I wonder how (and if) continuous learning models will achieve stability.
They are unpredictable enough without learning, this is cool but I wonder how useful it will be in the long run
I wonder how (and if) continuous learning models will achieve stability.
They are unpredictable enough without learning, this is cool but I wonder how useful it will be in the long run
There are two questions about that stability I have.
One, things like catastrophic forgetting and falling into incoherence.
Two, less likely but far more worrying, falling into unwanted attractor states. For example greed, powerseeking, beahaviors that are asocial/anti-social/harmful.
Aren't such attractors also problems during training? Presumably alignment constraints would need to apply to continuous learning as well.

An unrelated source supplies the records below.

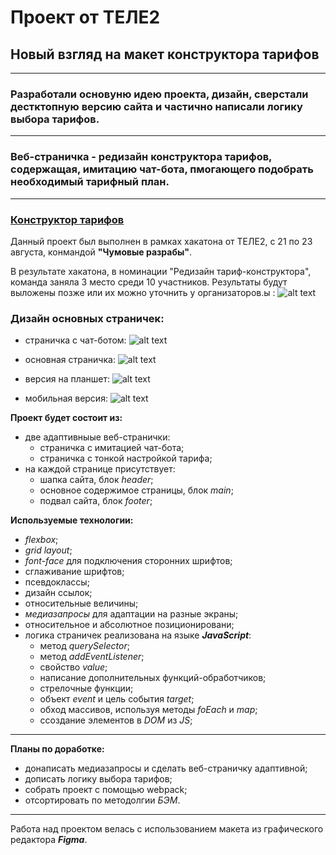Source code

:# Проект от ТЕЛЕ2


## Новый взгляд на макет конструктора тарифов
---

### Разработали основуню идею проекта, дизайн, сверстали дестктопную версию сайта и частично написали логику выбора тарифов.

---

### Веб-страничка - редизайн конструктора тарифов, содержащая, имитацию чат-бота, пмогающего подобрать необходимый тарифный план.
---
### [Конструктор тарифов](https://obitobi.github.io/tele2Hackathon/index.html)

Данный проект был выполнен в рамках хакатона от ТЕЛЕ2, с 21 по 23 августа, конмандой **"Чумовые разрабы"**.

В результате хакатона, в номинации "Редизайн тариф-конструктора", команда заняла 3 место среди 10 участников. Результаты будут выложены позже или их можно уточнить у организаторов.ы :
![alt text](images/raiting.jpg "popup с чат-ботом")

### **Дизайн основных страничек:**

- страничка с чат-ботом:
![alt text](images/chat-bot.jpg "страничка чат-ботом")

- основная страничка:
![alt text](images/main.jpg "основная страничка настроек")

- версия на планшет:
![alt text](images/tablet.jpg "основная страничка настроек")

- мобильная версия:
![alt text](images/mobile.jpg "основная страничка настроек")

**Проект будет состоит из:**

- две адаптивныые веб-странички:
  - страничка с имитацией чат-бота;
  - страничка с тонкой настройкой тарифа;
- на каждой странице присутствует:
  - шапка сайта, блок _header_;
  - основное содержимое страницы, блок _main_;
  - подвал сайта, блок _footer_;


**Используемые технологии:**

- _flexbox_;
- _grid layout_;
- _font-face_ для подключения сторонних шрифтов;
- сглаживание шрифтов;
- псевдоклассы;
- дизайн ссылок;
- относительные величины;
- _медиазапросы_ для адаптации на разные экраны;
- относительное и абсолютное позиционировани;
- логика страничек реализована на языке **_JavaScript_**:
  - метод _querySelector_;
  - метод _addEventListener_;
  - свойство _value_;
  - написание дополнительных функций-обработчиков;
  - стрелочные функции;
  - объект _event_ и цель события _target_;
  - обход массивов, используя методы _foEach_ и _map_;
  - cсоздание элементов в _DOM_ из _JS_;
---

**Планы по доработке:**

- донаписать медиазапросы и сделать веб-страничку адаптивной;
- дописать логику выбора тарифов;
- собрать проект с помощью webpack;
- отсортировать по методолгии _БЭМ_.
---

Работа над проектом велась с использованием макета из графического редактора **_Figma_**.

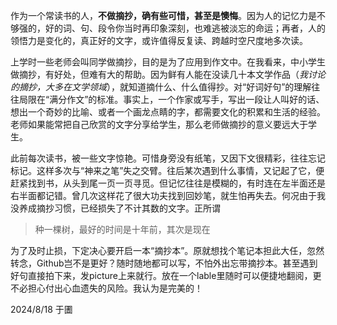 作为一个常读书的人，**不做摘抄，确有些可惜，甚至是懊悔**。因为人的记忆力是不够强的，好的词、句、段令你当时再印象深刻，也难逃被淡忘的命运；再者，人的领悟力是变化的，真正好的文字，或许值得反复读、跨越时空尺度地多次读。

上学时一些老师会叫同学做摘抄，目的是为了应用到作文中。在我看来，中小学生做摘抄，有好处，但难有大的帮助。因为鲜有人能在没读几十本文学作品（_我讨论的摘抄，大多在文学领域_），就知道摘什么、什么值得抄。对“好词好句”的理解往往局限在“满分作文”的标准。事实上，一个作家或写手，写出一段让人叫好的话、想出一个奇妙的比喻、或者一个画龙点睛的字，都需要文化的积累和生活的经验。老师如果能常把自己欣赏的文字分享给学生，那么老师做摘抄的意义要远大于学生。

此前每次读书，被一些文字惊艳。可惜身旁没有纸笔，又因下文很精彩，往往忘记标记。这样多次与“神来之笔”失之交臂。往后某次遇到什么事情，又记起了它，便赶紧找到书，从头到尾一页一页寻觅。但记忆往往是模糊的，有时连在左半面还是右半面都记错。曾几次这样花了很大功夫找到回妙笔，就生怕再失去。何况由于我没养成摘抄习惯，已经损失了不计其数的文字。正所谓
>种一棵树，最好的时间是十年前，其次是现在

为了及时止损，下定决心要开启一本“摘抄本”。原就想找个笔记本担此大任，忽然转念，Github岂不是更好？随时随地都可以写，不怕外出忘带摘抄本。甚至遇到好句直接拍下来，发picture上来就行。放在一个lable里随时可以便捷地翻阅，更不必担心付出心血遗失的风险。我认为是完美的！

2024/8/18
于圕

I mean yes, but that's far more difficult than one would expect in a layered system. You may be able to keep a concept aligned, but can you keep the meta concept aligned? Continuous learning means there is continous opportunity for a more powerful system of misalignment to form itself and take control of your alignment. Even worse is hidden layers of this misalignment that can hide itself by not using an interpretable language.
I do it all the time. Am I stable? Depends who you talk too.

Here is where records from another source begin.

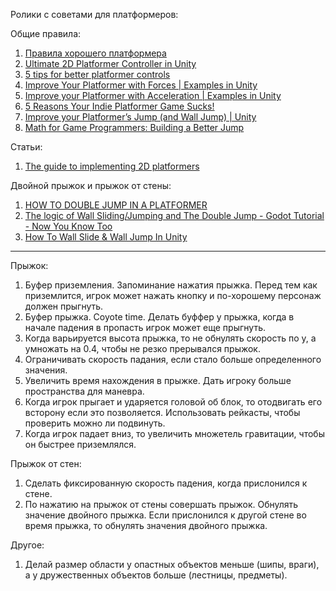 Ролики с советами для платформеров:

Общие правила:
1. [Правила хорошего платформера](https://www.youtube.com/watch?v=DmNMi7PG_yQ)
2. [Ultimate 2D Platformer Controller in Unity](https://www.youtube.com/watch?v=3sWTzMsmdx8&t=1s)
3. [5 tips for better platformer controls](https://www.youtube.com/watch?v=Bsy8pknHc0M)
4. [Improve Your Platformer with Forces | Examples in Unity](https://www.youtube.com/watch?v=KbtcEVCM7bw)
5. [Improve your Platformer with Acceleration | Examples in Unity](https://www.youtube.com/watch?v=KKGdDBFcu0Q)
6. [5 Reasons Your Indie Platformer Game Sucks!](https://www.youtube.com/watch?v=vFsJIrm2btU)
7. [Improve your Platformer’s Jump (and Wall Jump) | Unity](https://www.youtube.com/watch?v=2S3g8CgBG1g)
8. [Math for Game Programmers: Building a Better Jump](https://www.youtube.com/watch?v=hG9SzQxaCm8)

Статьи:
1. [The guide to implementing 2D platformers](http://higherorderfun.com/blog/2012/05/20/the-guide-to-implementing-2d-platformers/)


Двойной прыжок и прыжок от стены:
1. [HOW TO DOUBLE JUMP IN A PLATFORMER](https://gamemaker.io/en/tutorials/platformer-double-jump)
2. [The logic of Wall Sliding/Jumping and The Double Jump - Godot Tutorial - Now You Know Too](https://www.youtube.com/watch?v=mNTPh3Lz6zM)
3. [How To Wall Slide & Wall Jump In Unity](https://www.youtube.com/watch?v=O6VX6Ro7EtA)

---

Прыжок:
1. Буфер приземления. Запоминание нажатия прыжка. Перед тем как приземлится, игрок может нажать кнопку и по-хорошему персонаж должен прыгнуть.
2. Буфер прыжка. Coyote time. Делать буффер у прыжка, когда в начале падения в пропасть игрок может еще прыгнуть.
3. Когда варьируется высота прыжка, то не обнулять скорость по y, а умножать на 0.4, чтобы не резко прерывался прыжок.
4. Ограничивать скорость падания, если стало больше определенного значения.
5. Увеличить время нахождения в прыжке. Дать игроку больше пространства для маневра.
6. Когда игрок прыгает и ударяется головой об блок, то отодвигать его всторону если это позволяется. Использовать рейкасты, чтобы проверить можно ли подвинуть.
7. Когда игрок падает вниз, то увеличить множетель гравитации, чтобы он быстрее приземлялся.

Прыжок от стен:
1. Сделать фиксированную скорость падения, когда прислонился к стене.
2. По нажатию на прыжок от стены совершать прыжок. Обнулять значение двойного прыжка. Если прислонился к другой стене во время прыжка, то обнулять значения двойного прыжка.

Другое:
1. Делай размер области у опастных объектов меньше (шипы, враги), а у дружественных объектов больше (лестницы, предметы).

It will eventually be super useful, and so disruptive that it will make today's LLMs look like nothing particularly special IMHO.
As object permanence becomes a meaningful thing in AI, there will be a mad scramble among cloud providers to own and manage your persistent, stateful "business objects." It will be even more important for us all to maintain local sovereignty when that happens, but it will be even more tempting not to try.
Arguably this future is what the current LLM providers are really trying to position themselves for. Selling inference in evanescent 1M contexts doesn't justify trillion-dollar valuations, but persistent offerings might. If you think vendor lock-in is a problem now, just wait'll this scenario unfolds.
Serving requests where every user has their own set of self-updating weights will absolutely murder whatever minimal margin the AI providers have today
Who says the weights have to be duplicated in their entirety? Even that will likely be worth it.
Imagine an OpenAI owning the ERP and CRM databases and workflows of a big chunk of the Fortune 500. Their typical customer's employee headcount might be 10% of what it once was, and OpenAI might capture 25% of the resulting savings. The contracts are signed in the same hemoglobin-based ink that Larry Ellison uses.